*** The input

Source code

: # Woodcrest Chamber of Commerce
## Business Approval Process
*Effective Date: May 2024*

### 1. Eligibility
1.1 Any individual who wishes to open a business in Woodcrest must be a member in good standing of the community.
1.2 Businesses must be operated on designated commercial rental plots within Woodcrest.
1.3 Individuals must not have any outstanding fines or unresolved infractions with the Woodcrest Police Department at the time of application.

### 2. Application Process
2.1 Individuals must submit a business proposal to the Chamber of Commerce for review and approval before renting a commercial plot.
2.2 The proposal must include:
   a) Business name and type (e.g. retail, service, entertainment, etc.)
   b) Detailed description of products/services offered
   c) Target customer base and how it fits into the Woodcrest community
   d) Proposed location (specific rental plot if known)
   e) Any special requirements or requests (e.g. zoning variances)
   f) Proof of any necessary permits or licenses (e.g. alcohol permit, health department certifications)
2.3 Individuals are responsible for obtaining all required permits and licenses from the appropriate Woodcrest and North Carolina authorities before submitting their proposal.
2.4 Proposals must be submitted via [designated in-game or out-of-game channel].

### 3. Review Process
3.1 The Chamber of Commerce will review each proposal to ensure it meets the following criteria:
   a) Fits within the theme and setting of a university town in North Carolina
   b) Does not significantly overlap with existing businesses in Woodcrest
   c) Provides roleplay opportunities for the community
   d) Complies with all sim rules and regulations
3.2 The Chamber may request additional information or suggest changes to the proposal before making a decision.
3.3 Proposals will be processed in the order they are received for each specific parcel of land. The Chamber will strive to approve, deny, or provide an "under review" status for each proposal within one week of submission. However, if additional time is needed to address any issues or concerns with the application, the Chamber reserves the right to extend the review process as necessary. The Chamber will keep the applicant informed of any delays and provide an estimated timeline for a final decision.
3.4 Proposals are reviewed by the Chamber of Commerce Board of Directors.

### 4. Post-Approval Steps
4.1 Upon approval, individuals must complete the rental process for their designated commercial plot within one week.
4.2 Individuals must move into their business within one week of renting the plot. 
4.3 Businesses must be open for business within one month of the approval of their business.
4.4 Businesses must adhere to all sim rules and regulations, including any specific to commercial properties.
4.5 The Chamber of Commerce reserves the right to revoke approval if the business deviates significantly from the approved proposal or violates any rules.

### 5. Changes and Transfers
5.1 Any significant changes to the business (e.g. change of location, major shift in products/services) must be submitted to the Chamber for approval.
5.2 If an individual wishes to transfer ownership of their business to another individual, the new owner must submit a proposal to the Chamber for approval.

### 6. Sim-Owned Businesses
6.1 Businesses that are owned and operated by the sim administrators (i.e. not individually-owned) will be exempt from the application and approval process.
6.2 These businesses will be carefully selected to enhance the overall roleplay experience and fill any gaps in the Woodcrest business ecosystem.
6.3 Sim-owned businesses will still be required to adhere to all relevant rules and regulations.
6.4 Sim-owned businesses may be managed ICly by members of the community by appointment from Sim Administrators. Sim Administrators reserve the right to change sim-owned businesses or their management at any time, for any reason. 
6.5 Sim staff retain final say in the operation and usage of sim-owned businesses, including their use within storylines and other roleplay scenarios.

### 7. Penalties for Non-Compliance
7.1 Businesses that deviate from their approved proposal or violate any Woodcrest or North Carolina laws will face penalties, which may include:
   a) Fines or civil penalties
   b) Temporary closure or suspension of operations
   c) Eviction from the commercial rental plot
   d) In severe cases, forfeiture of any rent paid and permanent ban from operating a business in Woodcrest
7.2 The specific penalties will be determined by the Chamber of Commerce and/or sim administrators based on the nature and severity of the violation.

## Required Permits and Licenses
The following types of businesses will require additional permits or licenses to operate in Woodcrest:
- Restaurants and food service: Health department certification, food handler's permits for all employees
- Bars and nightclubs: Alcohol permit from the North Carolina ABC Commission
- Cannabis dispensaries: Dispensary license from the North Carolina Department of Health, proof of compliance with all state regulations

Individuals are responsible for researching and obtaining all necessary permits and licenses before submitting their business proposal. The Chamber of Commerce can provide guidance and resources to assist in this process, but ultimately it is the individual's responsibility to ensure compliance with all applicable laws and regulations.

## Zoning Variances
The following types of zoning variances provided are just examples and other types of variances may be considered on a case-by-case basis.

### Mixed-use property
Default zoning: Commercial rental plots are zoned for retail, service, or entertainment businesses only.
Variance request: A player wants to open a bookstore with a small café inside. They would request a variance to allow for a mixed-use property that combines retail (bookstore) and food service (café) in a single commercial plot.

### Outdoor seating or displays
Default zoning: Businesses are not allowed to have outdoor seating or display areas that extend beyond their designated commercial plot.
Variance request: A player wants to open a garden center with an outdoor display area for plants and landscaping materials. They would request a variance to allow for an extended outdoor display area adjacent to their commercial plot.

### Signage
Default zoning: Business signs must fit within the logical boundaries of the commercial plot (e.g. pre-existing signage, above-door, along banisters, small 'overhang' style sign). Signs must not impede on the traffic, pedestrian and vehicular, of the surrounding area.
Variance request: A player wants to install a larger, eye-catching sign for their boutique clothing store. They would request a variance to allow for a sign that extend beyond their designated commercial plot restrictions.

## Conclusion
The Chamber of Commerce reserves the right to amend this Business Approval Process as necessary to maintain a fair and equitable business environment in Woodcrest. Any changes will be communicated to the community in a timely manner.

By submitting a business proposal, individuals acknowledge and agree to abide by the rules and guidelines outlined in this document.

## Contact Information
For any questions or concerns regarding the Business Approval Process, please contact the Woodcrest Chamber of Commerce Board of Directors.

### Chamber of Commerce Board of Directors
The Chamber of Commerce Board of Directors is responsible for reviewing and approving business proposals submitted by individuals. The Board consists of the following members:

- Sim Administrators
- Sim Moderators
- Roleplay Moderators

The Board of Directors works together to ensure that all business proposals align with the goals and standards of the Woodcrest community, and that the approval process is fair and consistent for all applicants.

******

What you have to do
What you return must be an exact retyping of the lines above starting at the line with "4.1 Upon approval, individuals" and ending at the line with "## Required Permits and Licenses", and nothing besides.

Response to this task
4.1 Upon approval, individuals must complete the rental process for their designated commercial plot within one week.
4.2 Individuals must move into their business within one week of renting the plot. 
4.3 Businesses must be open for business within one month of the approval of their business.
4.4 Businesses must adhere to all sim rules and regulations, including any specific to commercial properties.
4.5 The Chamber of Commerce reserves the right to revoke approval if the business deviates significantly from the approved proposal or violates any rules.

### 5. Changes and Transfers
5.1 Any significant changes to the business (e.g. change of location, major shift in products/services) must be submitted to the Chamber for approval.
5.2 If an individual wishes to transfer ownership of their business to another individual, the new owner must submit a proposal to the Chamber for approval.

### 6. Sim-Owned Businesses
6.1 Businesses that are owned and operated by the sim administrators (i.e. not individually-owned) will be exempt from the application and approval process.
6.2 These businesses will be carefully selected to enhance the overall roleplay experience and fill any gaps in the Woodcrest business ecosystem.
6.3 Sim-owned businesses will still be required to adhere to all relevant rules and regulations.
6.4 Sim-owned businesses may be managed ICly by members of the community by appointment from Sim Administrators. Sim Administrators reserve the right to change sim-owned businesses or their management at any time, for any reason. 
6.5 Sim staff retain final say in the operation and usage of sim-owned businesses, including their use within storylines and other roleplay scenarios.

### 7. Penalties for Non-Compliance
7.1 Businesses that deviate from their approved proposal or violate any Woodcrest or North Carolina laws will face penalties, which may include:
   a) Fines or civil penalties
   b) Temporary closure or suspension of operations
   c) Eviction from the commercial rental plot
   d) In severe cases, forfeiture of any rent paid and permanent ban from operating a business in Woodcrest
7.2 The specific penalties will be determined by the Chamber of Commerce and/or sim administrators based on the nature and severity of the violation.

## Required Permits and Licenses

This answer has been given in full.